Section Summary: The Policy Gradient Journey

We’ve traveled from the basic idea of learning policies directly to state-of-the-art algorithms used in production systems:

  1. Introduction: Why learn policies instead of values?
  2. Policy Gradient Theorem: The mathematical foundation—how to differentiate expected return
  3. REINFORCE: The simplest implementation—elegant but high variance
  4. Actor-Critic: Adding a critic for lower variance, trading off some bias
  5. PPO: Clipped objectives for stability—the workhorse of modern RL
  6. Applications: From robots to language models

You now have the conceptual understanding and practical tools to apply policy gradient methods to real problems.

What’s Next

The RL landscape continues to evolve:

  • Off-policy actor-critic (SAC, TD3): Combining the best of policy gradients and Q-learning
  • Model-based RL: Learning world models to plan and improve sample efficiency
  • Offline RL: Learning from fixed datasets without environment interaction
  • Multi-agent RL: Multiple policies learning together
  • Foundation models for RL: Using large pretrained models for better generalization

The tools you’ve learned here—policy parameterization, advantage estimation, trust regions—are the building blocks for understanding these advanced topics.

Exercises

Conceptual Questions

  1. Why is PPO particularly well-suited for RLHF? What properties make it appropriate for fine-tuning language models?

  2. What is the sim-to-real gap?
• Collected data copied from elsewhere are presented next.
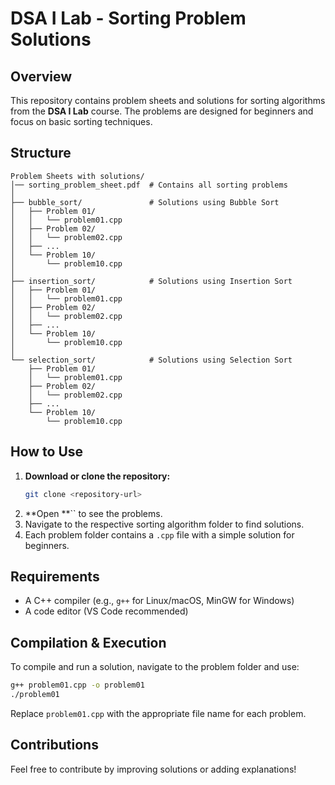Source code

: # DSA I Lab - Sorting Problem Solutions

## Overview

This repository contains problem sheets and solutions for sorting algorithms from the **DSA I Lab** course. The problems are designed for beginners and focus on basic sorting techniques.

## Structure

```
Problem Sheets with solutions/
│── sorting_problem_sheet.pdf  # Contains all sorting problems
│
├── bubble_sort/               # Solutions using Bubble Sort
│   ├── Problem 01/
│   │   └── problem01.cpp
│   ├── Problem 02/
│   │   └── problem02.cpp
│   ├── ...
│   └── Problem 10/
│       └── problem10.cpp
│
├── insertion_sort/            # Solutions using Insertion Sort
│   ├── Problem 01/
│   │   └── problem01.cpp
│   ├── Problem 02/
│   │   └── problem02.cpp
│   ├── ...
│   └── Problem 10/
│       └── problem10.cpp
│
└── selection_sort/            # Solutions using Selection Sort
    ├── Problem 01/
    │   └── problem01.cpp
    ├── Problem 02/
    │   └── problem02.cpp
    ├── ...
    └── Problem 10/
        └── problem10.cpp
```

## How to Use

1. **Download or clone the repository:**
   ```sh
   git clone <repository-url>
   ```
2. **Open **`` to see the problems.
3. Navigate to the respective sorting algorithm folder to find solutions.
4. Each problem folder contains a `.cpp` file with a simple solution for beginners.

## Requirements

- A C++ compiler (e.g., `g++` for Linux/macOS, MinGW for Windows)
- A code editor (VS Code recommended)

## Compilation & Execution

To compile and run a solution, navigate to the problem folder and use:

```sh
g++ problem01.cpp -o problem01
./problem01
```

Replace `problem01.cpp` with the appropriate file name for each problem.

## Contributions

Feel free to contribute by improving solutions or adding explanations!

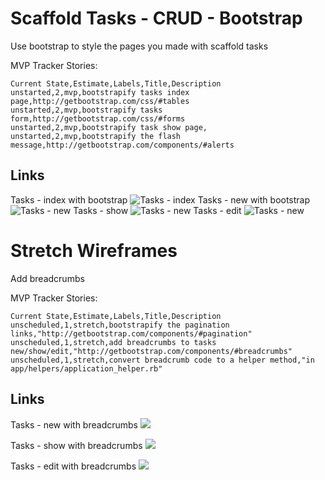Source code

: # Scaffold Tasks - CRUD - Bootstrap

Use bootstrap to style the pages you made with scaffold tasks

MVP Tracker Stories:
```
Current State,Estimate,Labels,Title,Description
unstarted,2,mvp,bootstrapify tasks index page,http://getbootstrap.com/css/#tables
unstarted,2,mvp,bootstrapify tasks form,http://getbootstrap.com/css/#forms
unstarted,2,mvp,bootstrapify task show page,
unstarted,2,mvp,bootstrapify the flash message,http://getbootstrap.com/components/#alerts
```

## Links ##
Tasks - index with bootstrap
![Tasks - index](https://galvanize.mybalsamiq.com/mockups/2349052.png?key=dd6f91232218fa4d6cbf663738e10e0cfca3e151)
Tasks - new with bootstrap
![Tasks - new](https://galvanize.mybalsamiq.com/mockups/2349046.png?key=dd6f91232218fa4d6cbf663738e10e0cfca3e151)
Tasks - show
![Tasks - new](https://galvanize.mybalsamiq.com/mockups/2349061.png?key=dd6f91232218fa4d6cbf663738e10e0cfca3e151)
Tasks - edit
![Tasks - new](https://galvanize.mybalsamiq.com/mockups/2352652.png?key=dd6f91232218fa4d6cbf663738e10e0cfca3e151)


# Stretch Wireframes

Add breadcrumbs

MVP Tracker Stories:
```
Current State,Estimate,Labels,Title,Description
unscheduled,1,stretch,bootstrapify the pagination links,"http://getbootstrap.com/components/#pagination"
unscheduled,1,stretch,add breadcrumbs to tasks new/show/edit,"http://getbootstrap.com/components/#breadcrumbs"
unscheduled,1,stretch,convert breadcrumb code to a helper method,"in app/helpers/application_helper.rb"
```

## Links ##

Tasks - new with breadcrumbs
![](https://galvanize.mybalsamiq.com/mockups/2353679.png?key=dd6f91232218fa4d6cbf663738e10e0cfca3e151)

Tasks - show with breadcrumbs
![](https://galvanize.mybalsamiq.com/mockups/2353676.png?key=dd6f91232218fa4d6cbf663738e10e0cfca3e151)

Tasks - edit with breadcrumbs
![](https://galvanize.mybalsamiq.com/mockups/2353680.png?key=dd6f91232218fa4d6cbf663738e10e0cfca3e151)
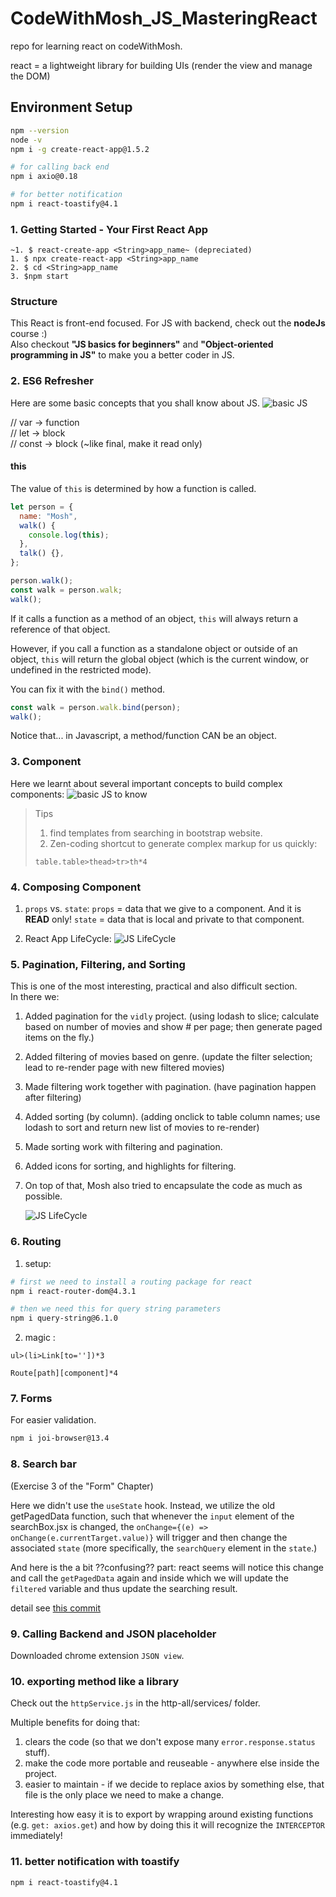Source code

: # CodeWithMosh_JS_MasteringReact

repo for learning react on codeWithMosh.

react = a lightweight library for building UIs (render the view and manage the DOM)

## Environment Setup

```bash
npm --version
node -v
npm i -g create-react-app@1.5.2

# for calling back end
npm i axio@0.18

# for better notification
npm i react-toastify@4.1
```

### 1. Getting Started - Your First React App

```
~1. $ react-create-app <String>app_name~ (depreciated)
1. $ npx create-react-app <String>app_name
2. $ cd <String>app_name
3. $npm start
```

### Structure

This React is front-end focused. For JS with backend, check out the **nodeJs** course :)  
Also checkout **"JS basics for beginners"** and **"Object-oriented programming in JS"** to make you a better coder in JS.

### 2. ES6 Refresher

Here are some basic concepts that you shall know about JS.
![basic JS](./Utility/BasicJStoKnow.png)

// var -> function  
// let -> block  
// const -> block (~like final, make it read only)

#### this

The value of `this` is determined by how a function is called.

```javascript
let person = {
  name: "Mosh",
  walk() {
    console.log(this);
  },
  talk() {},
};

person.walk();
const walk = person.walk;
walk();
```

If it calls a function as a method of an object, `this` will always return a reference of that object.

However, if you call a function as a standalone object or outside of an object, `this` will return the global object (which is the current window, or undefined in the restricted mode).

You can fix it with the `bind()` method.

```javascript
const walk = person.walk.bind(person);
walk();
```

Notice that... in Javascript, a method/function CAN be an object.

### 3. Component

Here we learnt about several important concepts to build complex components:
![basic JS to know](./Utility/BasicJStoKnow.png)

> Tips
>
> 1. find templates from searching in bootstrap website.
> 2. Zen-coding shortcut to generate complex markup for us quickly:
>
> ```
> table.table>thead>tr>th*4
> ```

### 4. Composing Component

1. `props` vs. `state`:
   `props` = data that we give to a component. And it is **READ** only!
   `state` = data that is local and private to that component.

2. React App LifeCycle:
   ![JS LifeCycle](./Utility/JS_LifeCycle.png)

### 5. Pagination, Filtering, and Sorting

This is one of the most interesting, practical and also difficult section.  
In there we:

1. Added pagination for the `vidly` project. (using lodash to slice; calculate based on number of movies and show # per page; then generate paged items on the fly.)
2. Added filtering of movies based on genre. (update the filter selection; lead to re-render page with new filtered movies)
3. Made filtering work together with pagination. (have pagination happen after filtering)
4. Added sorting (by column). (adding onclick to table column names; use lodash to sort and return new list of movies to re-render)
5. Made sorting work with filtering and pagination.
6. Added icons for sorting, and highlights for filtering.
7. On top of that, Mosh also tried to encapsulate the code as much as possible.

   ![JS LifeCycle](./Utility/JS_section5_paginationSort_summary.png)

### 6. Routing

1. setup:

```bash
# first we need to install a routing package for react
npm i react-router-dom@4.3.1

# then we need this for query string parameters
npm i query-string@6.1.0
```

2. magic :

```
ul>(li>Link[to=''])*3

Route[path][component]*4
```

### 7. Forms

For easier validation.

```bash
npm i joi-browser@13.4
```

### 8. Search bar

(Exercise 3 of the "Form" Chapter)

Here we didn't use the `useState` hook. Instead, we utilize the old getPagedData function, such that whenever the `input` element of the searchBox.jsx is changed, the `onChange={(e) => onChange(e.currentTarget.value)}` will trigger and then change the associated `state` (more specifically, the `searchQuery` element in the `state`.)

And here is the a bit ??confusing?? part: react seems will notice this change and call the `getPagedData` again and inside which we will update the `filtered` variable and thus update the searching result.

detail see [this commit](https://github.com/tobyatgithub/CodeWithMosh_JS_MasteringReact/commit/1e8334a74d8271d050d770f2cd7097eb96d84036)

### 9. Calling Backend and JSON placeholder

Downloaded chrome extension `JSON view`.

### 10. exporting method like a library

Check out the `httpService.js` in the http-all/services/ folder.

Multiple benefits for doing that:

1. clears the code (so that we don't expose many `error.response.status` stuff).
2. make the code more portable and reuseable - anywhere else inside the project.
3. easier to maintain - if we decide to replace axios by something else, that file is the only place we need to make a change.

Interesting how easy it is to export by wrapping around existing functions (e.g. `get: axios.get`) and how by doing this it will recognize the `INTERCEPTOR` immediately!

### 11. better notification with toastify

```bash
npm i react-toastify@4.1
```
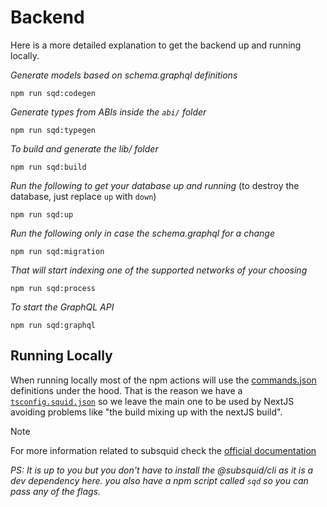 # Backend

Here is a more detailed explanation to get the backend up and running locally.

_Generate models based on schema.graphql definitions_

```shell
npm run sqd:codegen
```

_Generate types from ABIs inside the `abi/` folder_

```shell
npm run sqd:typegen
```

_To build and generate the lib/ folder_

```shell
npm run sqd:build
```

_Run the following to get your database up and running_ (to destroy the database, just replace `up` with `down`)

```shell
npm run sqd:up
```

_Run the following only in case the schema.graphql for a change_

```shell
npm run sqd:migration
```

_That will start indexing one of the supported networks of your choosing_

```shell
npm run sqd:process
```

_To start the GraphQL API_

```shell
npm run sqd:graphql
```

## Running Locally

When running locally most of the npm actions will use the [commands.json](../commands.json) definitions under the hood. That is the reason we have a [`tsconfig.squid.json`](../tsconfig.squid.json) so we leave the main one to be used by NextJS avoiding problems like "the build mixing up with the nextJS build".

> [!NOTE]  
> For more information related to subsquid check the [official documentation](https://docs.subsquid.io/)

_PS: It is up to you but you don't have to install the @subsquid/cli as it is a dev dependency here. you also have a npm script called `sqd` so you can pass any of the flags._
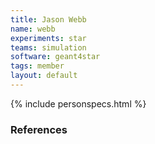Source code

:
 ```yaml
---
title: Jason Webb
name: webb
experiments: star
teams: simulation
software: geant4star
tags: member
layout: default
---
```


{% include personspecs.html %}

### References

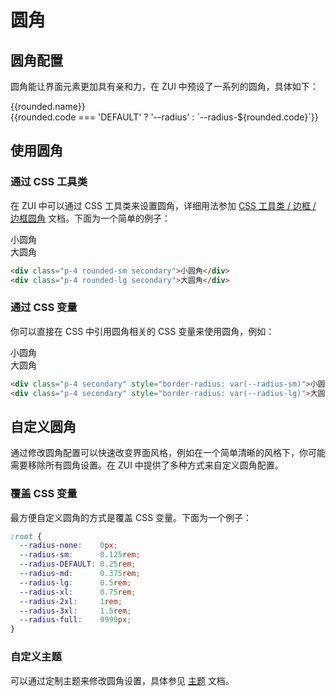 # 圆角

## 圆角配置

圆角能让界面元素更加具有亲和力，在 ZUI 中预设了一系列的圆角，具体如下：

<Example class="flex-wrap gap-4 row">
  <div v-for="rounded in roundedList" :key="rounded.code" class="text-center w-28">
    <CopyCode
      :class="`bg-secondary hover-scale-shadow mx-auto w-14 h-14 ${rounded.code === 'DEFAULT' ? 'rounded' : `rounded-${rounded.code}`}`"
      :code="rounded.code === 'DEFAULT' ? 'rounded' : `rounded-${rounded.code}`"
      :tip="`.${rounded.code === 'DEFAULT' ? 'rounded' : `rounded-${rounded.code}`}`"
      :id="`example-rounded-${rounded.code}`"
      copyTip="已复制类名"
    />
    <div class="mt-2 font-bold">{{rounded.name}}</div>
    <CopyCode class="mt-1 font-mono text-sm" :code="rounded.code === 'DEFAULT' ? '--radius' : `--radius-${rounded.code}`" copyTip="已复制变量名">{{rounded.code === 'DEFAULT' ? '--radius' : `--radius-${rounded.code}`}}</CopyCode>
    <CssPropValue
      class="font-mono text-sm muted"
      :target="`#example-rounded-${rounded.code}`"
      prop="border-radius" data-toggle="tooltip"
      data-title="实际值"
      data-placement="left"
    />
  </div>
</Example>

## 使用圆角

### 通过 CSS 工具类

在 ZUI 中可以通过 CSS 工具类来设置圆角，详细用法参加 [CSS 工具类 / 边框 / 边框圆角](/utilities/borders/utilities/border-radius) 文档。下面为一个简单的例子：

<Example class="gap-4 row">
  <div class="p-4 rounded-sm secondary">小圆角</div>
  <div class="p-4 rounded-lg secondary">大圆角</div>
</Example>

```html
<div class="p-4 rounded-sm secondary">小圆角</div>
<div class="p-4 rounded-lg secondary">大圆角</div>
```

### 通过 CSS 变量

你可以直接在 CSS 中引用圆角相关的 CSS 变量来使用圆角，例如：

<Example class="gap-4 row">
  <div class="p-4 secondary" style="border-radius: var(--radius-sm)">小圆角</div>
  <div class="p-4 secondary" style="border-radius: var(--radius-lg)">大圆角</div>
</Example>

```html
<div class="p-4 secondary" style="border-radius: var(--radius-sm)">小圆角</div>
<div class="p-4 secondary" style="border-radius: var(--radius-lg)">大圆角</div>
```

## 自定义圆角

通过修改圆角配置可以快速改变界面风格，例如在一个简单清晰的风格下，你可能需要移除所有圆角设置。在 ZUI 中提供了多种方式来自定义圆角配置。

### 覆盖 CSS 变量

最方便自定义圆角的方式是覆盖 CSS 变量。下面为一个例子：

```css
:root {
  --radius-none:    0px;
  --radius-sm:      0.125rem;
  --radius-DEFAULT: 0.25rem;
  --radius-md:      0.375rem;
  --radius-lg:      0.5rem;
  --radius-xl:      0.75rem;
  --radius-2xl:     1rem;
  --radius-3xl:     1.5rem;
  --radius-full:    9999px;
}
```

### 自定义主题

可以通过定制主题来修改圆角设置，具体参见 [主题](/guide/theme/) 文档。

<script setup>
const roundedList = [
    {code: 'none', name: '无圆角'},
    {code: 'sm', name: '小圆角'},
    {code: 'DEFAULT', name: '默认圆角'},
    {code: 'md', name: '中等圆角'},
    {code: 'lg', name: '大圆角'},
    {code: 'xl', name: '超大圆角'},
    {code: '2xl', name: '2x 超大圆角'},
    {code: '3xl', name: '3x 超大圆角'},
    {code: 'full', name: '完整圆角'},
];
</script>
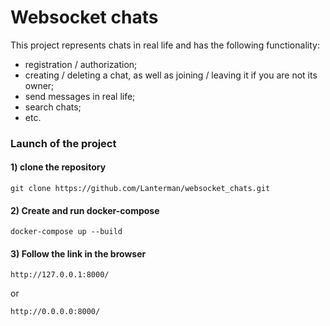 # Websocket chats

This project represents chats in real life and has the following functionality:
- registration / authorization;
- creating / deleting a chat, as well as joining / leaving it if you are not its owner;
- send messages in real life;
- search chats;
- etc.

### Launch of the project

#### 1) clone the repository
```
git clone https://github.com/Lanterman/websocket_chats.git
```
#### 2) Create and run docker-compose
```
docker-compose up --build
```
#### 3) Follow the link in the browser
```
http://127.0.0.1:8000/
```
or
```
http://0.0.0.0:8000/
```
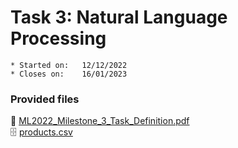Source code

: # Task 3: Natural Language Processing

```
* Started on:   12/12/2022
* Closes on:    16/01/2023
```

### Provided files
📄 [ML2022_Milestone_3_Task_Definition.pdf](https://github.com/schmidt-marvin/ESI_2022_TecAA/tree/main/task03/provided_files/ML2022_Milestone_3_Task_Definition.pdf)<br>
🗄️ [products.csv](https://github.com/schmidt-marvin/ESI_2022_TecAA/tree/main/task03/provided_files/products.csv)<br>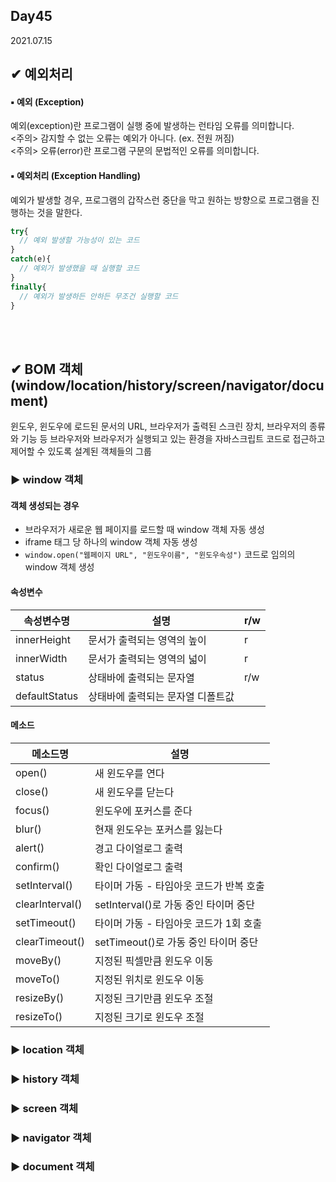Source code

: ## Day45
2021.07.15

## ✔ 예외처리
#### ▪ 예외 (Exception)
예외(exception)란  프로그램이 실행 중에 발생하는 런타임 오류를 의미합니다.  
<주의> 감지할 수 없는 오류는 예외가 아니다. (ex. 전원 꺼짐)  
<주의> 오류(error)란 프로그램 구문의 문법적인 오류를 의미합니다.  

#### ▪ 예외처리 (Exception Handling)
예외가 발생할 경우, 프로그램의 갑작스런 중단을 막고 원하는 방향으로 프로그램을 진행하는 것을 말한다.  

```javascript
try{
  // 예외 발생할 가능성이 있는 코드
}
catch(e){
  // 예외가 발생했을 때 실행할 코드		
}
finally{
  // 예외가 발생하든 안하든 무조건 실행할 코드		
}
```

<br><br>
## ✔ BOM 객체 (window/location/history/screen/navigator/document)
윈도우, 윈도우에 로드된 문서의 URL, 브라우저가 출력된 스크린 장치, 
브라우저의 종류와 기능 등 브라우저와 브라우저가 실행되고 있는 환경을 
자바스크립트 코드로 접근하고 제어할 수 있도록 설계된 객체들의 그룹  

### ▶ window 객체
#### 객체 생성되는 경우
- 브라우저가 새로운 웹 페이지를 로드할 때 window 객체 자동 생성
- iframe 태그 당 하나의 window 객체 자동 생성
- `window.open("웹페이지 URL", "윈도우이름", "윈도우속성")` 코드로 임의의 window 객체 생성

#### 속성변수
|속성변수명|설명|r/w|
|---------|----|----|
|innerHeight|문서가 출력되는 영역의 높이|r|
|innerWidth|문서가 출력되는 영역의 넓이|r|
|status|상태바에 출력되는 문자열|r/w|
|defaultStatus|상태바에 출력되는 문자열 디폴트값||

#### 메소드
|메소드명|설명|
|---------|----|
|open()|새 윈도우를 연다|
|close()|새 윈도우를 닫는다|
|focus()|윈도우에 포커스를 준다|
|blur()|현재 윈도우는 포커스를 잃는다|
|alert()|경고 다이얼로그 출력|
|confirm()|확인 다이얼로그 출력|
|setInterval()|타이머 가동 - 타임아웃 코드가 반복 호출|
|clearInterval()|setInterval()로 가동 중인 타이머 중단|
|setTimeout()|타이머 가동 - 타임아웃 코드가 1회 호출|
|clearTimeout()|setTimeout()로 가동 중인 타이머 중단|
|moveBy()|지정된 픽셀만큼 윈도우 이동|
|moveTo()|지정된 위치로 윈도우 이동|
|resizeBy()|지정된 크기만큼 윈도우 조절|
|resizeTo()|지정된 크기로 윈도우 조절|



### ▶ location 객체

### ▶ history 객체

### ▶ screen 객체

### ▶ navigator 객체

### ▶ document 객체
Name three techniques to address it.

  3. When would you choose PPO over SAC? When SAC over PPO?

  4. Why does RLHF need a KL penalty? What could go wrong without it?

Coding Challenges

  1. Implement continuous-action PPO and train on the Pendulum environment. Plot the learning curve and the final policy’s behavior.

  2. Implement a simple reward model that learns from pairwise preferences. Generate synthetic preferences (prefer responses with certain properties), train the reward model, and verify it ranks correctly.

Exploration

  1. Domain randomization experiment. If you have access to a physics simulator (PyBullet, MuJoCo), try training with different amounts of randomization. How does randomization affect training speed? Final performance? Robustness to parameter changes?

  2. Research dive. Pick a recent application of RL in a domain you’re interested in (robotics, games, NLP). What algorithm did they use? What were the key challenges? How did they address them?